**Exercise details**
When you come to a picture, pass over it, and set down the entries below exactly.

___ Records shown

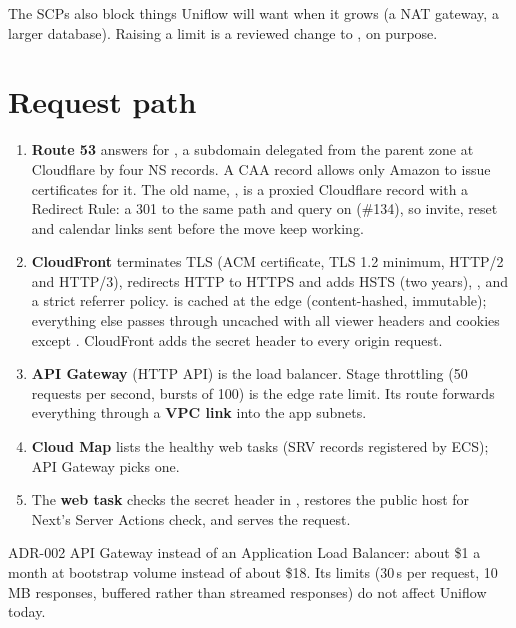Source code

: \begin{risk}
  The SCPs also block things Uniflow will want when it grows (a NAT gateway, a larger database).
  Raising a limit is a reviewed change to , on purpose.
\end{risk}

\section{Request path}\label{sec:aws-request-path}
\begin{enumerate}
  \item \textbf{Route 53} answers for , a subdomain delegated from
    the parent zone at Cloudflare by four NS records. A CAA record allows only Amazon to issue
    certificates for it. The old name, , is a proxied Cloudflare
    record with a Redirect Rule: a 301 to the same path and query on  (\#134), so
    invite, reset and calendar links sent before the move keep working.
  \item \textbf{CloudFront} terminates TLS (ACM certificate, TLS 1.2 minimum, HTTP/2 and HTTP/3),
    redirects HTTP to HTTPS and adds HSTS (two years), , 
    and a strict referrer policy.  is cached at the edge (content-hashed,
    immutable); everything else passes through uncached with all viewer headers and cookies except
    . CloudFront adds the secret header  to every origin request.
  \item \textbf{API Gateway} (HTTP API) is the load balancer. Stage throttling (50 requests per
    second, bursts of 100) is the edge rate limit. Its  route forwards everything
    through a \textbf{VPC link} into the app subnets.
  \item \textbf{Cloud Map} lists the healthy web tasks (SRV records registered by ECS); API Gateway
    picks one.
  \item The \textbf{web task} checks the secret header in , restores the public
    host for Next's Server Actions check, and serves the request.
\end{enumerate}

\begin{decision}{ADR-002}
  API Gateway instead of an Application Load Balancer: about \$1 a month at bootstrap volume
  instead of about \$18. Its limits (30\,s per request, 10\,MB responses, buffered rather than
  streamed responses) do not affect Uniflow today.
\end{decision}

______

**Solution to the problem**
Source code

: \begin{risk}
  The SCPs also block things Uniflow will want when it grows (a NAT gateway, a larger database).
  Raising a limit is a reviewed change to , on purpose.
\end{risk}

\section{Request path}\label{sec:aws-request-path}
\begin{enumerate}
  \item \textbf{Route 53} answers for , a subdomain delegated from
    the parent zone at Cloudflare by four NS records. A CAA record allows only Amazon to issue
    certificates for it. The old name, , is a proxied Cloudflare
    record with a Redirect Rule: a 301 to the same path and query on  (\#134), so
    invite, reset and calendar links sent before the move keep working.
  \item \textbf{CloudFront} terminates TLS (ACM certificate, TLS 1.2 minimum, HTTP/2 and HTTP/3),
    redirects HTTP to HTTPS and adds HSTS (two years), , 
    and a strict referrer policy.  is cached at the edge (content-hashed,
    immutable); everything else passes through uncached with all viewer headers and cookies except
    . CloudFront adds the secret header  to every origin request.
  \item \textbf{API Gateway} (HTTP API) is the load balancer. Stage throttling (50 requests per
    second, bursts of 100) is the edge rate limit. Its  route forwards everything
    through a \textbf{VPC link} into the app subnets.
  \item \textbf{Cloud Map} lists the healthy web tasks (SRV records registered by ECS); API Gateway
    picks one.
  \item The \textbf{web task} checks the secret header in , restores the public
    host for Next's Server Actions check, and serves the request.
\end{enumerate}

\begin{decision}{ADR-002}
  API Gateway instead of an Application Load Balancer: about \$1 a month at bootstrap volume
  instead of about \$18. Its limits (30\,s per request, 10\,MB responses, buffered rather than
  streamed responses) do not affect Uniflow today.
\end{decision}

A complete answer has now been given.